(PROVIDED RECORDS)
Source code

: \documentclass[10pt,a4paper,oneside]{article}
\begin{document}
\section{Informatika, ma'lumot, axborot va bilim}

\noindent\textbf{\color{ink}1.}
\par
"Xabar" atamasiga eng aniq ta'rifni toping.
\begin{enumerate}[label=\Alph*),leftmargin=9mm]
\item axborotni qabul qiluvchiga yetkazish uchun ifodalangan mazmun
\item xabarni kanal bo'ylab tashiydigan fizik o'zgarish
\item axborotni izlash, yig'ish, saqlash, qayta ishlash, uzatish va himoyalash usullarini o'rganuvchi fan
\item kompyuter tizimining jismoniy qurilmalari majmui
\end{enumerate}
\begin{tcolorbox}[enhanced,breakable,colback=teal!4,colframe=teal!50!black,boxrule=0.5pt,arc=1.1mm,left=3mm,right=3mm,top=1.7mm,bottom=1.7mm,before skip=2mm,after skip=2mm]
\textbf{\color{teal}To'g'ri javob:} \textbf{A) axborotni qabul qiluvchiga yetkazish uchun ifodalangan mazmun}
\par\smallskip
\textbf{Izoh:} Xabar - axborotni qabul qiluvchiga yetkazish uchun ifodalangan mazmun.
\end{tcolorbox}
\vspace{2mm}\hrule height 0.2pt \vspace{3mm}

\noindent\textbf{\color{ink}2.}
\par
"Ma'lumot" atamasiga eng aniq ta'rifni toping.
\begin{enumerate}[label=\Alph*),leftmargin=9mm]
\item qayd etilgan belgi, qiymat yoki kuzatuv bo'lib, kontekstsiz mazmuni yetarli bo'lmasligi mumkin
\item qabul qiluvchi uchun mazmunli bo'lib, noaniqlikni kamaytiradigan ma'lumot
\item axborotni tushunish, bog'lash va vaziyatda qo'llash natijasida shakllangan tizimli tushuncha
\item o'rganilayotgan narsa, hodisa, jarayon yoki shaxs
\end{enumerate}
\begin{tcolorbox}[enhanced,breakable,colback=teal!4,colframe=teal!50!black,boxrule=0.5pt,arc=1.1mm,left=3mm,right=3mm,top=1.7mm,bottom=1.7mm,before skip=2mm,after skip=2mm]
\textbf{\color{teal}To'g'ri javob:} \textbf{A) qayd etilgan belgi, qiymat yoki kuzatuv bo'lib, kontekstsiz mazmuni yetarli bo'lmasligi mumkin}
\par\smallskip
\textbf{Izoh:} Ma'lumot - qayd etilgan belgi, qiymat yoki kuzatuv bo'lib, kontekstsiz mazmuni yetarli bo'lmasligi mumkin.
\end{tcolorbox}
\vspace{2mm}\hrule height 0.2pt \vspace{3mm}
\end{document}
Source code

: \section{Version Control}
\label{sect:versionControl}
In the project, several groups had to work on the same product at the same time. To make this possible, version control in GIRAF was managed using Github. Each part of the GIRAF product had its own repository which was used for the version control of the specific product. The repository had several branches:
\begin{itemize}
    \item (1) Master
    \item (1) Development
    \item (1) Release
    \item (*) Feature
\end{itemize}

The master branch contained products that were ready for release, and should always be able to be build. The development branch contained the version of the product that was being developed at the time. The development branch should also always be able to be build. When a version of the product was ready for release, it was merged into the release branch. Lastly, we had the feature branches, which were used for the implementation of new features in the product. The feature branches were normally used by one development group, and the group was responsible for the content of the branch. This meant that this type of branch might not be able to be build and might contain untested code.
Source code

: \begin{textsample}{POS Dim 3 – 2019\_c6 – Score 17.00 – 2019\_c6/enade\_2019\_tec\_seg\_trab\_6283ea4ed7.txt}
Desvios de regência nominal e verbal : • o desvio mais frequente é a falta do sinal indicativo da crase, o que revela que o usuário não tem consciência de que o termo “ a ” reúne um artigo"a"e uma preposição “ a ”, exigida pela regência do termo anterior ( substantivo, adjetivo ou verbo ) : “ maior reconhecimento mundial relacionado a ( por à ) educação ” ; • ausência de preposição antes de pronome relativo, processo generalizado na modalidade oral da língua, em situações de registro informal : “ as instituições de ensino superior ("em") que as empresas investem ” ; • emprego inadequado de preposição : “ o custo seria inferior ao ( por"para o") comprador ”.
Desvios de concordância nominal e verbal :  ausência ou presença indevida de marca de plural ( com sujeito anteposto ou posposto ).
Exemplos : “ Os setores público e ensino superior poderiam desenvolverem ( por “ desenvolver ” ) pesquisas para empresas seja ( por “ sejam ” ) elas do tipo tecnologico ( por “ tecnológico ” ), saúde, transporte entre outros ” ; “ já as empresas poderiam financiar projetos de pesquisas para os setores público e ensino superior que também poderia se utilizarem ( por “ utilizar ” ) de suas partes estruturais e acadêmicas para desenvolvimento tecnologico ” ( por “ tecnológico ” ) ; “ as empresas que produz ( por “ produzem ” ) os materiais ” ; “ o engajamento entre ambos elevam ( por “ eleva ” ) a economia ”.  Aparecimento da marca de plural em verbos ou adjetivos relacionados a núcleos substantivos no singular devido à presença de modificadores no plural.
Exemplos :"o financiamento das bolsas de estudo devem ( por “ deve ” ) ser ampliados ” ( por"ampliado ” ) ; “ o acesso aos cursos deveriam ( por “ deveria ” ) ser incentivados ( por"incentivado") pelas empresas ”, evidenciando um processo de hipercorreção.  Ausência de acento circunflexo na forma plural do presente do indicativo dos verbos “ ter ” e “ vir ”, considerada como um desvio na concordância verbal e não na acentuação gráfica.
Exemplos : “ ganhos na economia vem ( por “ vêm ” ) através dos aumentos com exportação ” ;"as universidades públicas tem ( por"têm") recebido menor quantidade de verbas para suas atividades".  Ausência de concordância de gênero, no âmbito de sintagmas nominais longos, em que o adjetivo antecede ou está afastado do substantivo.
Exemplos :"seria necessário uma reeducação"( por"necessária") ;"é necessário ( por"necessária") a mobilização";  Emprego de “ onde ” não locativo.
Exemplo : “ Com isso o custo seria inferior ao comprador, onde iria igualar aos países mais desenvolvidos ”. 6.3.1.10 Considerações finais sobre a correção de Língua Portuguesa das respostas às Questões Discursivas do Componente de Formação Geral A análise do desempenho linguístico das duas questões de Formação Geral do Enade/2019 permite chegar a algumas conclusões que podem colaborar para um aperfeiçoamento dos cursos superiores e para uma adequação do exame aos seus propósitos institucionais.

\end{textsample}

(EXERCISE)
For each line of the data that includes the word "qayd", return a copy of it.

(EXERCISE OUTPUT)
\item qayd etilgan belgi, qiymat yoki kuzatuv bo'lib, kontekstsiz mazmuni yetarli bo'lmasligi mumkin
\textbf{\color{teal}To'g'ri javob:} \textbf{A) qayd etilgan belgi, qiymat yoki kuzatuv bo'lib, kontekstsiz mazmuni yetarli bo'lmasligi mumkin}
\textbf{Izoh:} Ma'lumot - qayd etilgan belgi, qiymat yoki kuzatuv bo'lib, kontekstsiz mazmuni yetarli bo'lmasligi mumkin.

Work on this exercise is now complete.